━━━━━ RECORDS PROVIDED ━━━━━

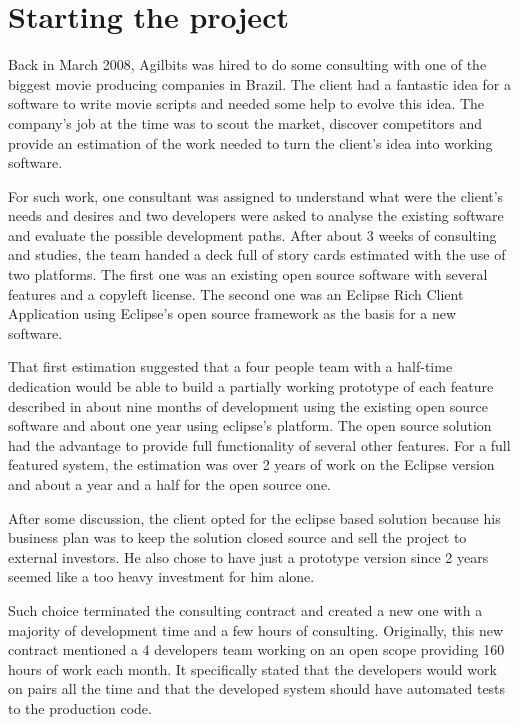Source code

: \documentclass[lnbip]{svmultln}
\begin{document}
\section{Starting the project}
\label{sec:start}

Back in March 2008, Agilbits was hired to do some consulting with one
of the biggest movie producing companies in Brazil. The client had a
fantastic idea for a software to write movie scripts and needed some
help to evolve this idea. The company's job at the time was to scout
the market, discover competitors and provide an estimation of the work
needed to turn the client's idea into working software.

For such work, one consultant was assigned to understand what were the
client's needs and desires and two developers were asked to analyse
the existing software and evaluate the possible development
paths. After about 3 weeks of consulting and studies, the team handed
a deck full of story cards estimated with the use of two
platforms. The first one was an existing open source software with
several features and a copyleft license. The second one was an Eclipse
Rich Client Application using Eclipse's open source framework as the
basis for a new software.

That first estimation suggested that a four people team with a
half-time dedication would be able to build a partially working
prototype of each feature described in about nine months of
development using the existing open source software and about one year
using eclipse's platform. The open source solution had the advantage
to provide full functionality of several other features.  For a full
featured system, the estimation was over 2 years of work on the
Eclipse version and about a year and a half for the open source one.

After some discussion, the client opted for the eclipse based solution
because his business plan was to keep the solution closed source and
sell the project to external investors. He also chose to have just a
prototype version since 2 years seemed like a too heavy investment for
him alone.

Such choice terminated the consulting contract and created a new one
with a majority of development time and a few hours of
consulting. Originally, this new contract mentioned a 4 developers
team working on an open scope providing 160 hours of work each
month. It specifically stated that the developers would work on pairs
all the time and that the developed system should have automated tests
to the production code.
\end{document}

━━━━━

Everything in the records is to be repeated verbatim except the pictures.

Source code

: \documentclass[lnbip]{svmultln}
\begin{document}
\section{Starting the project}
\label{sec:start}

Back in March 2008, Agilbits was hired to do some consulting with one
of the biggest movie producing companies in Brazil. The client had a
fantastic idea for a software to write movie scripts and needed some
help to evolve this idea. The company's job at the time was to scout
the market, discover competitors and provide an estimation of the work
needed to turn the client's idea into working software.

For such work, one consultant was assigned to understand what were the
client's needs and desires and two developers were asked to analyse
the existing software and evaluate the possible development
paths. After about 3 weeks of consulting and studies, the team handed
a deck full of story cards estimated with the use of two
platforms. The first one was an existing open source software with
several features and a copyleft license. The second one was an Eclipse
Rich Client Application using Eclipse's open source framework as the
basis for a new software.

That first estimation suggested that a four people team with a
half-time dedication would be able to build a partially working
prototype of each feature described in about nine months of
development using the existing open source software and about one year
using eclipse's platform. The open source solution had the advantage
to provide full functionality of several other features.  For a full
featured system, the estimation was over 2 years of work on the
Eclipse version and about a year and a half for the open source one.

After some discussion, the client opted for the eclipse based solution
because his business plan was to keep the solution closed source and
sell the project to external investors. He also chose to have just a
prototype version since 2 years seemed like a too heavy investment for
him alone.

Such choice terminated the consulting contract and created a new one
with a majority of development time and a few hours of
consulting. Originally, this new contract mentioned a 4 developers
team working on an open scope providing 160 hours of work each
month. It specifically stated that the developers would work on pairs
all the time and that the developed system should have automated tests
to the production code.
\end{document}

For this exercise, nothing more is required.